For therapeutics, particularly virus-targeting monoclonal antibodies, we are considering approaches to help expedite drug development in this key area, including discussing appropriate regulatory flexibilities. We are aware that some of the neutralizing monoclonal antibodies that have been authorized or are under development are less effective against some of the COVID-19 variants that have emerged, and we are working with drug developers to accelerate the evaluation of new antibodies that could be effective against mutations. Relying on our growing experience with this class of drugs, our teams are discussing approaches to the generation and evaluation of pre-clinical, clinical and chemistry, manufacturing and controls data.
For diagnostics, we have been monitoring for new mutations, identifying and working with developers of tests whose performance may be adversely impacted by them, and communicating with the public when helpful information becomes available. At this time, we believe the risk that the currently known mutations will impact overall testing accuracy of molecular tests is low. Moving forward, we are considering expanding the role of in silico monitoring by sponsors prior to and following authorization to assess for mutations that impact the performance of the test, test designs to minimize the impact of new mutations and ways to label authorized products to be transparent about what we know the test can detect.
For authorized vaccines, our teams are currently deliberating and discussing the types of data needed to support changes in the composition of the vaccine, either through altering the existing vaccine or through the addition of new vaccine component(s), including how sponsors could demonstrate immune response to new variants through streamlined clinical programs that still gather the crucial data the FDA needs to demonstrate effectiveness, but can be executed quickly to gather this data. To be clear, while we continue to develop an understanding of and address any impact of variants on FDA-regulated products, at this time, available information suggests that the authorized vaccines remain effective in protecting the American public against currently circulating strains of COVID-19.

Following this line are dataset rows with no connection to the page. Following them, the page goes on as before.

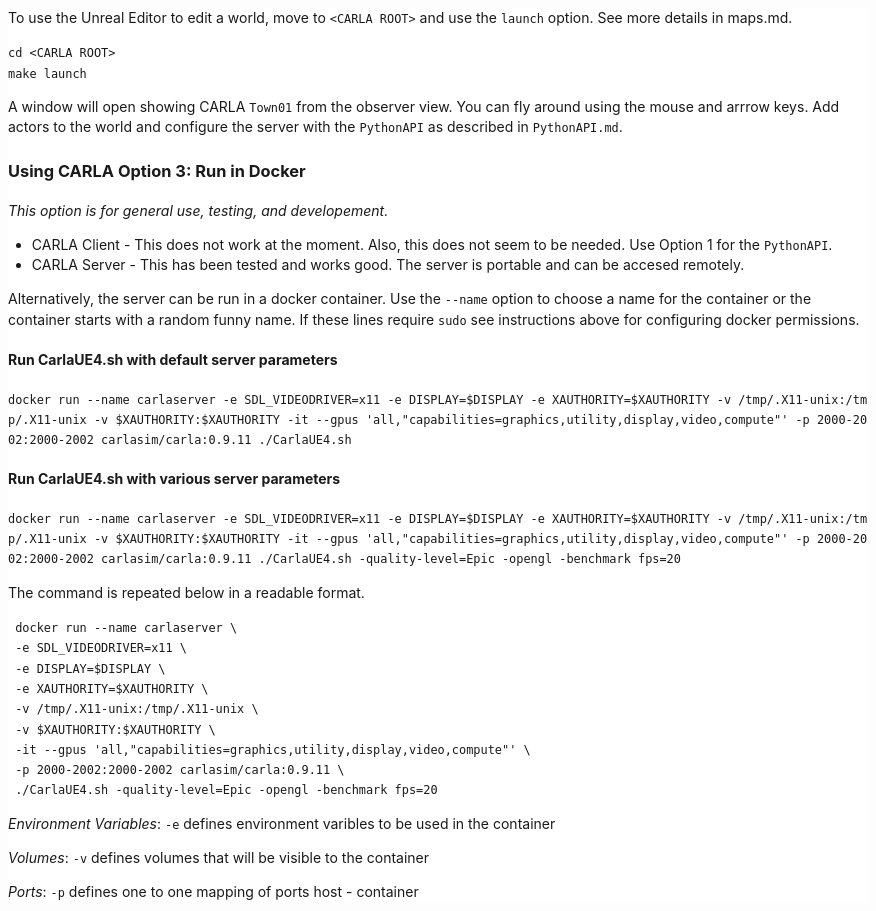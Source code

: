 To use the Unreal Editor to edit a world, move to `<CARLA ROOT>` and use the `launch` option. See more details in maps.md.
```
cd <CARLA ROOT>
make launch
```
A window will open showing CARLA `Town01` from the observer view. You can fly around using the mouse and arrrow keys. Add actors to the world and configure the server with the `PythonAPI` as described in `PythonAPI.md`.


### Using CARLA Option 3: Run in Docker
*This option is for general use, testing, and developement.*
  * CARLA Client - This does not work at the moment. Also, this does not seem to be needed. Use Option 1 for the `PythonAPI`.
  * CARLA Server - This has been tested and works good. The server is portable and can be accesed remotely.


Alternatively, the server can be run in a docker container. Use the `--name` option to choose a name for the container or the container starts with a random funny name. If these lines require `sudo` see instructions above for configuring docker permissions.

#### Run CarlaUE4.sh with default server parameters
 ```
 docker run --name carlaserver -e SDL_VIDEODRIVER=x11 -e DISPLAY=$DISPLAY -e XAUTHORITY=$XAUTHORITY -v /tmp/.X11-unix:/tmp/.X11-unix -v $XAUTHORITY:$XAUTHORITY -it --gpus 'all,"capabilities=graphics,utility,display,video,compute"' -p 2000-2002:2000-2002 carlasim/carla:0.9.11 ./CarlaUE4.sh
 ```
#### Run CarlaUE4.sh with various server parameters   
 ```
 docker run --name carlaserver -e SDL_VIDEODRIVER=x11 -e DISPLAY=$DISPLAY -e XAUTHORITY=$XAUTHORITY -v /tmp/.X11-unix:/tmp/.X11-unix -v $XAUTHORITY:$XAUTHORITY -it --gpus 'all,"capabilities=graphics,utility,display,video,compute"' -p 2000-2002:2000-2002 carlasim/carla:0.9.11 ./CarlaUE4.sh -quality-level=Epic -opengl -benchmark fps=20
 ```

 The command is repeated below in a readable format.

 ```
  docker run --name carlaserver \
  -e SDL_VIDEODRIVER=x11 \
  -e DISPLAY=$DISPLAY \
  -e XAUTHORITY=$XAUTHORITY \
  -v /tmp/.X11-unix:/tmp/.X11-unix \
  -v $XAUTHORITY:$XAUTHORITY \
  -it --gpus 'all,"capabilities=graphics,utility,display,video,compute"' \
  -p 2000-2002:2000-2002 carlasim/carla:0.9.11 \
  ./CarlaUE4.sh -quality-level=Epic -opengl -benchmark fps=20
  ```      

  *Environment Variables*: `-e` defines environment varibles to be used in the container

  *Volumes*: `-v` defines volumes that will be visible to the container

  *Ports*: `-p` defines one to one mapping of ports host - container
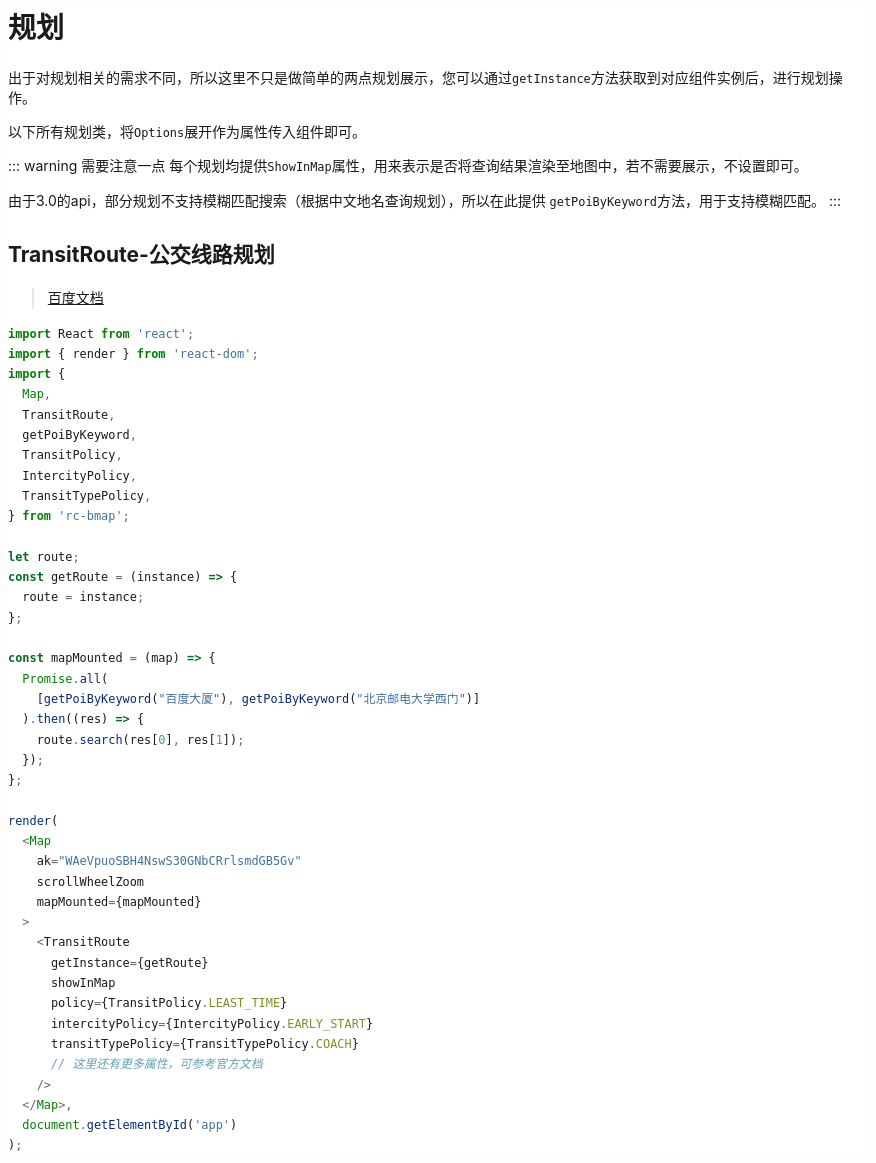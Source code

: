 # 规划
出于对规划相关的需求不同，所以这里不只是做简单的两点规划展示，您可以通过`getInstance`方法获取到对应组件实例后，进行规划操作。

以下所有规划类，将`Options`展开作为属性传入组件即可。

::: warning 需要注意一点
每个规划均提供`ShowInMap`属性，用来表示是否将查询结果渲染至地图中，若不需要展示，不设置即可。

由于3.0的api，部分规划不支持模糊匹配搜索（根据中文地名查询规划），所以在此提供
`getPoiByKeyword`方法，用于支持模糊匹配。
:::

## TransitRoute-公交线路规划
> [百度文档](http://lbsyun.baidu.com/cms/jsapi/reference/jsapi_reference_3_0.html#a7b7)
``` js
import React from 'react';
import { render } from 'react-dom';
import { 
  Map, 
  TransitRoute,
  getPoiByKeyword,
  TransitPolicy,
  IntercityPolicy,
  TransitTypePolicy,
} from 'rc-bmap';

let route;
const getRoute = (instance) => {
  route = instance;
};

const mapMounted = (map) => {
  Promise.all(
    [getPoiByKeyword("百度大厦"), getPoiByKeyword("北京邮电大学西门")]
  ).then((res) => {
    route.search(res[0], res[1]);
  });
};

render(
  <Map 
    ak="WAeVpuoSBH4NswS30GNbCRrlsmdGB5Gv"
    scrollWheelZoom
    mapMounted={mapMounted}
  >
    <TransitRoute 
      getInstance={getRoute} 
      showInMap
      policy={TransitPolicy.LEAST_TIME}
      intercityPolicy={IntercityPolicy.EARLY_START}
      transitTypePolicy={TransitTypePolicy.COACH}
      // 这里还有更多属性，可参考官方文档
    />
  </Map>,
  document.getElementById('app')
);

```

We believe these guidances will demonstrate our flexibility to work with individual sponsors to support their modification or development of products to fight COVID-19. The FDA’s response to the COVID-19 pandemic continues to be an all-hands-on-deck effort to enable the agency to simultaneously address multiple public health needs. With emergence of multiple variants and their potential impact on the performance and efficacy of vaccines, therapeutics, and diagnostics, it is critical that the FDA is transparent about its thinking in this space so that all parties know they are receiving consistent advice and other individuals have insight into the agency’s decision-making process.
In addition to these guidances, the FDA is undertaking scenario planning to prepare us to anticipate and address impacts to products and supply chains as quickly as possible, no matter what path the pandemic takes in the next months. As we continue this process, we are committed to sharing this information with the public when it is ready.
We are committed to identifying efficient processes for authorized products that may need to be modified, based on information on emerging variants. We do not believe there will be the need to start at square one with any of these products—we recognize we are in a pandemic and we need to arm health care providers with the most appropriate tools to fight this pandemic on the frontlines. We do not want to create obstacles to getting these tools to the frontlines.
As with any evolving situation, we will be continuously monitoring the situation and updating our plans as more information becomes available. We are committed to communicating with you as we continue to determine the best paths forward. We urge Americans to continue to get tested, get their vaccines and follow important health measures—wash your hands, wear a mask and maintain social distance.
The FDA, an agency within the U.S. Department of Health and Human Services, protects the public health by assuring the safety, effectiveness, and security of human and veterinary drugs, vaccines and other biological products for human use, and medical devices. The agency also is responsible for the safety and security of our nation’s food supply, cosmetics, dietary supplements, products that give off electronic radiation, and for regulating tobacco products.